Presumption of Death (Scotland) Act 1977
- Parliament of the United Kingdom
- Long title: An Act to make fresh provision in the law of Scotland in relation to the presumed death of missing persons; and for connected purposes.
- Citation: 1977 c. 27
- Territorial extent: Scotland

Dates
- Royal assent: 22 July 1977
- Commencement: 1 March 1978

Other legislation
- Amends: See § Repealed enactments
- Repeals/revokes: See § Repealed enactments
- Amended by: Act of Sederunt (Rules of the Court of Session 1994) 1994; Civil Partnership Act 2004; Marriage and Civil Partnership (Scotland) Act 2014;

Status: Amended

Text of statute as originally enacted

Revised text of statute as amended

Text of the Presumption of Death (Scotland) Act 1977 as in force today (including any amendments) within the United Kingdom, from legislation.gov.uk.

= Presumption of Death (Scotland) Act 1977 =

Act of the Parliament of the United Kingdom

The Presumption of Death (Scotland) Act 1977 (c. 27) is an act of the Parliament of the United Kingdom that made fresh provision in the law of Scotland in relation to the presumed death of missing persons.

== Provisions ==
=== Repealed enactments ===
Section 19 of the act repealed 4 enactments, listed in the second schedule to the act.

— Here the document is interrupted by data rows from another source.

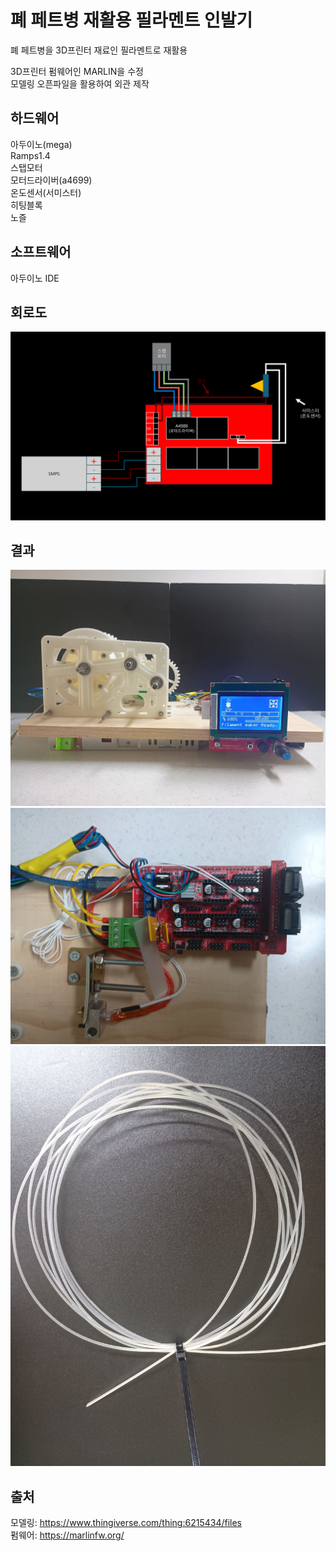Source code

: # 폐 페트병 재활용 필라멘트 인발기
폐 페트병을 3D프린터 재료인 필라멘트로 재활용

3D프린터 펌웨어인 MARLIN을 수정  
모델링 오픈파일을 활용하여 외관 제작

## 하드웨어 
아두이노(mega)   
Ramps1.4  
스탭모터  
모터드라이버(a4699)  
온도센서(서미스터)  
히팅블록  
노즐  

## 소프트웨어  
아두이노 IDE  

## 회로도  
![V1](https://github.com/kbc7993/Arduino-Projects/blob/master/recycle%20PET%20bottle%20filament/%ED%9A%8C%EB%A1%9C%EB%8F%84.png)

## 결과  
![V2](https://github.com/kbc7993/Arduino-Projects/blob/master/recycle%20PET%20bottle%20filament/%EA%B2%B0%EA%B3%BC.jpg)  
![V3](https://github.com/kbc7993/Arduino-Projects/blob/master/recycle%20PET%20bottle%20filament/%EA%B2%B0%EA%B3%BC1.jpg)  
![V4](https://github.com/kbc7993/Arduino-Projects/blob/master/recycle%20PET%20bottle%20filament/%EA%B2%B0%EA%B3%BC2.jpg)


## 출처  
모델링: https://www.thingiverse.com/thing:6215434/files  
펌웨어: https://marlinfw.org/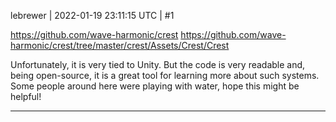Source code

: lebrewer | 2022-01-19 23:11:15 UTC | #1

https://github.com/wave-harmonic/crest
https://github.com/wave-harmonic/crest/tree/master/crest/Assets/Crest/Crest

Unfortunately, it is very tied to Unity. But the code is very readable and, being open-source, it is a great tool for learning more about such systems. Some people around here were playing with water, hope this might be helpful!

-------------------------

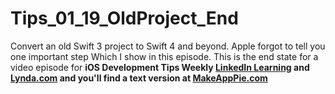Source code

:# Tips_01_19_OldProject_End
Convert an old Swift 3 project to Swift 4 and beyond. Apple forgot to tell you one important step Which I show in this episode. This is the end state for a video episode for <strong>iOS Development Tips Weekly<strong> <a href="http://bit.ly/OldAppLinkedIn"> LinkedIn Learning</a> and <a href="http://bit.ly/OldAppLynda">Lynda.com</a> and you'll find a text version at <a href="http://bit.ly/OldAppWeb">MakeAppPie.com</a>
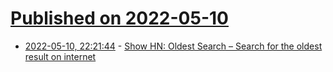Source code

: # [Published on 2022-05-10](index.md)

* [2022-05-10, 22:21:44](https://news.ycombinator.com/item?id=31333436) - [Show HN: Oldest Search – Search for the oldest result on internet](https://www.oldestsearch.com/)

| Citation | Short title | Extent of repeal |
|---|---|---|
| 45 & 46 Vict. c. 53 | Entail (Scotland) Act 1882 | In section 14, the words "for a period of seven years", "and that there is no evidence that such heir in possession has been in life during the preceding seven years", "subject to the provisions of the Presumption of Life Limitation (Scotland) Act 1891", "for any shorter period than seven years" and "under the provisions of the Presumption of Life Limitation (Scotland) Act 1891, or otherwise". |
| 54 & 55 Vict. c. 29 | Presumption of Life Limitation (Scotland) Act 1891 | The whole act. |
| 1 & 2 Geo. 6. c. 50 | Divorce (Scotland) Act 1938 | Section 5. |
| 1973 c. 45 | Domicile and Matrimonial Proceedings Act 1973 | Section 7(1)(b) and (4). In Schedule 4, paragraph 2. |

== Subsequent developments ==
The act has been amended on several occasions. The Act of Sederunt (Rules of the Court of Session 1994) 1994 (SI 1994/1443) substituted words in section 4(3), in force from 5 September 1994. The Civil Partnership Act 2004 amended sections 1(3)(b)(i), 3(1), and 3(3) to extend the act's provisions to civil partners, in force from 5 December 2005. The Marriage and Civil Partnership (Scotland) Act 2014 made further amendments, including inserting section 1(4A) and amending section 13, in force from 1 September 2014 and 16 December 2014 respectively.